TASK STATEMENT: Look through the entries below. Report each line that has the word "themselves" in it.

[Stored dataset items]

+-------+

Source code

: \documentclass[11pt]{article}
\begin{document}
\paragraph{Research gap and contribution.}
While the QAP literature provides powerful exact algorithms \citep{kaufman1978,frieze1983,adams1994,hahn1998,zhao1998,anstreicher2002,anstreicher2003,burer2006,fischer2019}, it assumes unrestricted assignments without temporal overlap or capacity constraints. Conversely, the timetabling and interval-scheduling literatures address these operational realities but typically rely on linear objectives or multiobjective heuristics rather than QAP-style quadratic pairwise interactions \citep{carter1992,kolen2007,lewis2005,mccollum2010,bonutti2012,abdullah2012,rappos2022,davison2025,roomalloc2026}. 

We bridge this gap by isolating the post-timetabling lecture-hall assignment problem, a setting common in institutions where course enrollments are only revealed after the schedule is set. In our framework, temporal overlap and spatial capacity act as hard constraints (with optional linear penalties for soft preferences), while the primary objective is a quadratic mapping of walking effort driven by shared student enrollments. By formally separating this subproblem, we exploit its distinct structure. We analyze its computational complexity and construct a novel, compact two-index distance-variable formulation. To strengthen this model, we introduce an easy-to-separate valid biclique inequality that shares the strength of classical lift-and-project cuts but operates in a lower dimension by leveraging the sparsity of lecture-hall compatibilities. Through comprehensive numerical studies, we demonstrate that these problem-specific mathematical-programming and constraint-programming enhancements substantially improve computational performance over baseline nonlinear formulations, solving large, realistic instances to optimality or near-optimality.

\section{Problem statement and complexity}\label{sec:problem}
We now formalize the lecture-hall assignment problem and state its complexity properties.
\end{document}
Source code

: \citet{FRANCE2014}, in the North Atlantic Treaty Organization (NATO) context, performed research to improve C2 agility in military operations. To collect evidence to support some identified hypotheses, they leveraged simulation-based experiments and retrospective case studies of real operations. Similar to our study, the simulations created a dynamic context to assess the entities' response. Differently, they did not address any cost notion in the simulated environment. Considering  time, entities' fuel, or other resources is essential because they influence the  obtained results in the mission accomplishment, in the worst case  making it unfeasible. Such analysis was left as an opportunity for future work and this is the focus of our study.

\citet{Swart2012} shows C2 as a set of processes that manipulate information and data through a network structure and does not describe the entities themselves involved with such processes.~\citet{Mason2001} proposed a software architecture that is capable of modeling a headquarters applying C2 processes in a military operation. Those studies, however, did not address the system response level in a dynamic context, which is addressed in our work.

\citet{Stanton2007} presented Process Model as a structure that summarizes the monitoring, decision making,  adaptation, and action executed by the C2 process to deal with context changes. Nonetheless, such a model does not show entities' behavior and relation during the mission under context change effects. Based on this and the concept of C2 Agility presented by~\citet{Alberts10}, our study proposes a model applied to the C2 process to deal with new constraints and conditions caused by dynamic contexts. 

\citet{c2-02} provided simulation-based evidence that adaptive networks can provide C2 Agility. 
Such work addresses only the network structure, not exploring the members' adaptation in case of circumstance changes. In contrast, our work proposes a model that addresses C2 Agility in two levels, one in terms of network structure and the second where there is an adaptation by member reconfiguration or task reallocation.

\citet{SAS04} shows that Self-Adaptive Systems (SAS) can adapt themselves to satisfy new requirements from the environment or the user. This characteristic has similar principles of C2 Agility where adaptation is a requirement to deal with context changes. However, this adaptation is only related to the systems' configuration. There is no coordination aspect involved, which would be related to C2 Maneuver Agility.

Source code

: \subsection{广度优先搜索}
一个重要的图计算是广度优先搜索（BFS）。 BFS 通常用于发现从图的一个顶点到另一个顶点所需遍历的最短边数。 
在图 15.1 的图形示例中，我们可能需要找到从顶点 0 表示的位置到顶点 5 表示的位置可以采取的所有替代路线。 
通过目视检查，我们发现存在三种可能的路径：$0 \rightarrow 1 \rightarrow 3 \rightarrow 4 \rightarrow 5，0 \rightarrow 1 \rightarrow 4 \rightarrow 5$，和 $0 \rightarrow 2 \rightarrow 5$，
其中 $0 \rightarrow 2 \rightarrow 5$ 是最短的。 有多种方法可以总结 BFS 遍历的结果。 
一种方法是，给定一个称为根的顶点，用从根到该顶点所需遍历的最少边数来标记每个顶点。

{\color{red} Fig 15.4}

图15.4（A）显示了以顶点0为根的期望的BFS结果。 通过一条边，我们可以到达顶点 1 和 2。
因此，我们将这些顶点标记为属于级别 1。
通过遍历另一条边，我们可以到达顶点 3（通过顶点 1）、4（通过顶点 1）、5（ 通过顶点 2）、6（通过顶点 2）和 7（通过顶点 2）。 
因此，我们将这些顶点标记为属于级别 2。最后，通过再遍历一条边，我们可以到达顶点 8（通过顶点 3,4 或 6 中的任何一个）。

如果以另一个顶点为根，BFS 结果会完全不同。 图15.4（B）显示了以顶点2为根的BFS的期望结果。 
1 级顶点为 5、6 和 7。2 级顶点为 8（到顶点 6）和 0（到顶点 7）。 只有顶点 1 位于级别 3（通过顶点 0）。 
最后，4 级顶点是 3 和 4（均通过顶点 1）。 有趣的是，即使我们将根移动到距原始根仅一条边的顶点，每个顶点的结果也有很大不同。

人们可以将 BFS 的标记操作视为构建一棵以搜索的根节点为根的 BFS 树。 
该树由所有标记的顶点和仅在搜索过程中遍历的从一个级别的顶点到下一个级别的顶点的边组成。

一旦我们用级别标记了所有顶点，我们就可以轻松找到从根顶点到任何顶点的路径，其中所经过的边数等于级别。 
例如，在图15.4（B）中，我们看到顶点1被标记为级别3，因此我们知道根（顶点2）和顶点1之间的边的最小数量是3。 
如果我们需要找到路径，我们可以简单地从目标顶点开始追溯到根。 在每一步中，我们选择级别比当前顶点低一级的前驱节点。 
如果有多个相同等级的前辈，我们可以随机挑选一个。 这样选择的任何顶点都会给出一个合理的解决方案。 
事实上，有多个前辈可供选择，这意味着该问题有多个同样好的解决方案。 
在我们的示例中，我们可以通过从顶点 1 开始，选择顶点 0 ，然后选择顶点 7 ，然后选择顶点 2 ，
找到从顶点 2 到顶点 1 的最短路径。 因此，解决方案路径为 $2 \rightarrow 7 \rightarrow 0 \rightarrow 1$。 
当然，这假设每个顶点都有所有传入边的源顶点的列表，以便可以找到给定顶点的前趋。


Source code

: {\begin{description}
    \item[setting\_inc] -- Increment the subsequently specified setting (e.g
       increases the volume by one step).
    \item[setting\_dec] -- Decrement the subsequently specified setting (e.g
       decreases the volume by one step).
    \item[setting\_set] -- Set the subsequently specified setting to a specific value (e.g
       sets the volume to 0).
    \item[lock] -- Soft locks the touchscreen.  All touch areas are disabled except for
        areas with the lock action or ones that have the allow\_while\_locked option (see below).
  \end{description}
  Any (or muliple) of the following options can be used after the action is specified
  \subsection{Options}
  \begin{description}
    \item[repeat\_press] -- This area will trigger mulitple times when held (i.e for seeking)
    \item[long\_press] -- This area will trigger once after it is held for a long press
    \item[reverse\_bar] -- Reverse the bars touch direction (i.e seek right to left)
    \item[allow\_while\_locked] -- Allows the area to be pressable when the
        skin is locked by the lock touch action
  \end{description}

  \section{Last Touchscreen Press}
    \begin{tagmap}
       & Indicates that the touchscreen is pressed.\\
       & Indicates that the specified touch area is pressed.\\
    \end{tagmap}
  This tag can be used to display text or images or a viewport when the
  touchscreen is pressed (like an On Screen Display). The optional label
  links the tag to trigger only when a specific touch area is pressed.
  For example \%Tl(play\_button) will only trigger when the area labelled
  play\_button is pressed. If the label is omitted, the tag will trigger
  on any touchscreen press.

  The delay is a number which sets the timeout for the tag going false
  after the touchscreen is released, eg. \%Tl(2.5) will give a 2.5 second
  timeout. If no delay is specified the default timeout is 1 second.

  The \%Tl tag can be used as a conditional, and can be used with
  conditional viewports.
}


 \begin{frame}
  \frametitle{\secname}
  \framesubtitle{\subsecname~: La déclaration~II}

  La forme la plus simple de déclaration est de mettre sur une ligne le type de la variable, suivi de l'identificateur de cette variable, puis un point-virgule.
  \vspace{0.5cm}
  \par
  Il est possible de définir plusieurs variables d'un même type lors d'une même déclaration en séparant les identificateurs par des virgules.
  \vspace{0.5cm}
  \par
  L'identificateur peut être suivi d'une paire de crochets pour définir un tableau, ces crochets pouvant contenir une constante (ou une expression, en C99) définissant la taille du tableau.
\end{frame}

+-------+

RESULT OF THE EXERCISE:
\citet{Swart2012} shows C2 as a set of processes that manipulate information and data through a network structure and does not describe the entities themselves involved with such processes.~\citet{Mason2001} proposed a software architecture that is capable of modeling a headquarters applying C2 processes in a military operation. Those studies, however, did not address the system response level in a dynamic context, which is addressed in our work.
\citet{SAS04} shows that Self-Adaptive Systems (SAS) can adapt themselves to satisfy new requirements from the environment or the user. This characteristic has similar principles of C2 Agility where adaptation is a requirement to deal with context changes. However, this adaptation is only related to the systems' configuration. There is no coordination aspect involved, which would be related to C2 Maneuver Agility.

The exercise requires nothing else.